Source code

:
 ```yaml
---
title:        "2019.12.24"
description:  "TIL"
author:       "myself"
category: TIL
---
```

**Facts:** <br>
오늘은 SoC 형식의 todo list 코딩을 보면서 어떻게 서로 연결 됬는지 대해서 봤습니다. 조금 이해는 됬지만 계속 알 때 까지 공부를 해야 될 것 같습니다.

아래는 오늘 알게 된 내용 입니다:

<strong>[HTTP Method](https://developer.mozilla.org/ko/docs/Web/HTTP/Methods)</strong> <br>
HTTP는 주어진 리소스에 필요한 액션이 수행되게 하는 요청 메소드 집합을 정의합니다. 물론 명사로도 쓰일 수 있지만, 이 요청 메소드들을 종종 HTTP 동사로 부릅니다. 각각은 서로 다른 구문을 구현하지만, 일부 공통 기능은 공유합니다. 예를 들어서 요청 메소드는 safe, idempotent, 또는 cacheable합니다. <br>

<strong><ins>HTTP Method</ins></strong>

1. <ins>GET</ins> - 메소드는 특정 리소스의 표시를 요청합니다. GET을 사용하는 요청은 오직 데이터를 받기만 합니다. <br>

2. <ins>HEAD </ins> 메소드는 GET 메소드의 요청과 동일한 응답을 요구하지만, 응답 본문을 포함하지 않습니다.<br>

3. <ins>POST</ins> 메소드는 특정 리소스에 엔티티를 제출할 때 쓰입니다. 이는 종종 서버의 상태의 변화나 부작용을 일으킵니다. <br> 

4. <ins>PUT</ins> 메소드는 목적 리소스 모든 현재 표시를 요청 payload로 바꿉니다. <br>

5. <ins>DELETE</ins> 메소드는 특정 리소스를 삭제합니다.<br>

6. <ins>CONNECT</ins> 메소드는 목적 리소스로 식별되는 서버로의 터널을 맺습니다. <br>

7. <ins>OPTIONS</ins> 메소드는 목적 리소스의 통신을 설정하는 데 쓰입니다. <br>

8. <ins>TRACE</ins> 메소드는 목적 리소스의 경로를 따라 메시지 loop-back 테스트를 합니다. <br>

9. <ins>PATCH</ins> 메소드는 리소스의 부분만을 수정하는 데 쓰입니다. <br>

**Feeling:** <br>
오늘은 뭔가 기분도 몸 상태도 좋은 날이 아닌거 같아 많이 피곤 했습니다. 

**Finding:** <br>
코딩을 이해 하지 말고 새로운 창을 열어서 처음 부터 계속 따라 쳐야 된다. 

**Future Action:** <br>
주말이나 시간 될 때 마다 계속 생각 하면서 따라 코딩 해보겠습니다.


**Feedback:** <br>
--
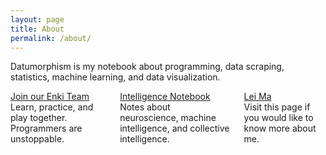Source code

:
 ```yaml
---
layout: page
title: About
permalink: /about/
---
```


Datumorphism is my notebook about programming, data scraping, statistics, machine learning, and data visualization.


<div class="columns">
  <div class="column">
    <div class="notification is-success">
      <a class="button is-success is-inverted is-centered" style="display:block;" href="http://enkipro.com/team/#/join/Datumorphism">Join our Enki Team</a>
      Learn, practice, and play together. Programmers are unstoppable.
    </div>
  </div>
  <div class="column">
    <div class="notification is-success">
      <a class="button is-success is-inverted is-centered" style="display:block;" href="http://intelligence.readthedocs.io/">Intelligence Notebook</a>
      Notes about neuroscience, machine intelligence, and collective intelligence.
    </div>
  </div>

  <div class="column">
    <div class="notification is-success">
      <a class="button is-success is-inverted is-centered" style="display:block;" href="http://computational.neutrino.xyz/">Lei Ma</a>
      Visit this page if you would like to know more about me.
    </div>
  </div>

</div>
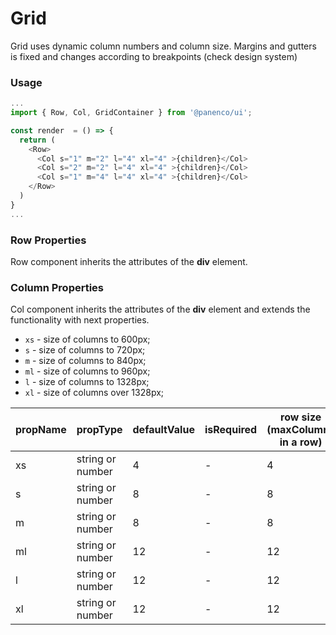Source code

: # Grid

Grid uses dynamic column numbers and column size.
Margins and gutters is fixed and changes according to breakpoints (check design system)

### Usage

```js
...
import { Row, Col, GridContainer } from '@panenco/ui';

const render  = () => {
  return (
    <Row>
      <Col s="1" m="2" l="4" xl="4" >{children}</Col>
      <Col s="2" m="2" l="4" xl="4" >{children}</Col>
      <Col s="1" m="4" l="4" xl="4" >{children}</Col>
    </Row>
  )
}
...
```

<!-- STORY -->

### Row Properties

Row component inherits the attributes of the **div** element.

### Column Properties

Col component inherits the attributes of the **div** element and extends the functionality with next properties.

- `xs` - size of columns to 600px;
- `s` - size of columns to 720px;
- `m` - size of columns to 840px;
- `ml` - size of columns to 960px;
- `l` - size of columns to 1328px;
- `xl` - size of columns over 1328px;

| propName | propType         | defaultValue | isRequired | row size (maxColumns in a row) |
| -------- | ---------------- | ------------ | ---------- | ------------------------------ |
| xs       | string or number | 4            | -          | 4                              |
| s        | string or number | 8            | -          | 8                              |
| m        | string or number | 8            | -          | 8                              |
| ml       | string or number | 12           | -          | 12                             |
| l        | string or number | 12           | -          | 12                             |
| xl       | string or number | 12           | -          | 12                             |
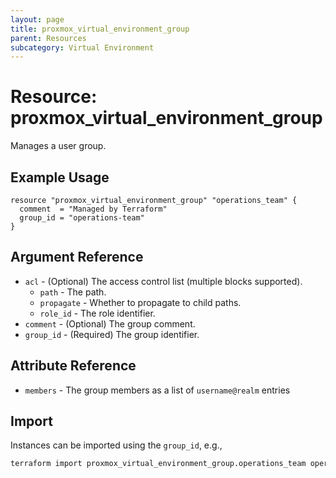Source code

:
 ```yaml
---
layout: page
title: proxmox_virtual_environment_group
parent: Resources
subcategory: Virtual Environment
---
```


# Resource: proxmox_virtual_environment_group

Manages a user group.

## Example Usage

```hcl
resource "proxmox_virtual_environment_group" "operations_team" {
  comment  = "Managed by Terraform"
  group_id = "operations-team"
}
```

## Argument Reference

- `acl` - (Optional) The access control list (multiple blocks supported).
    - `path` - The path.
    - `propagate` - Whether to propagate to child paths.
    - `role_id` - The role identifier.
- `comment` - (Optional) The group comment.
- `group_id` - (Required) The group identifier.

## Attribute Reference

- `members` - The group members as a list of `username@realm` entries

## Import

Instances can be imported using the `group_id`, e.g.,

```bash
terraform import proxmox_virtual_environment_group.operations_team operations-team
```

Task goal:
Matching lines for the string "리소스의": work out how many the records contain and write only the number.

Answer to this exercise:
4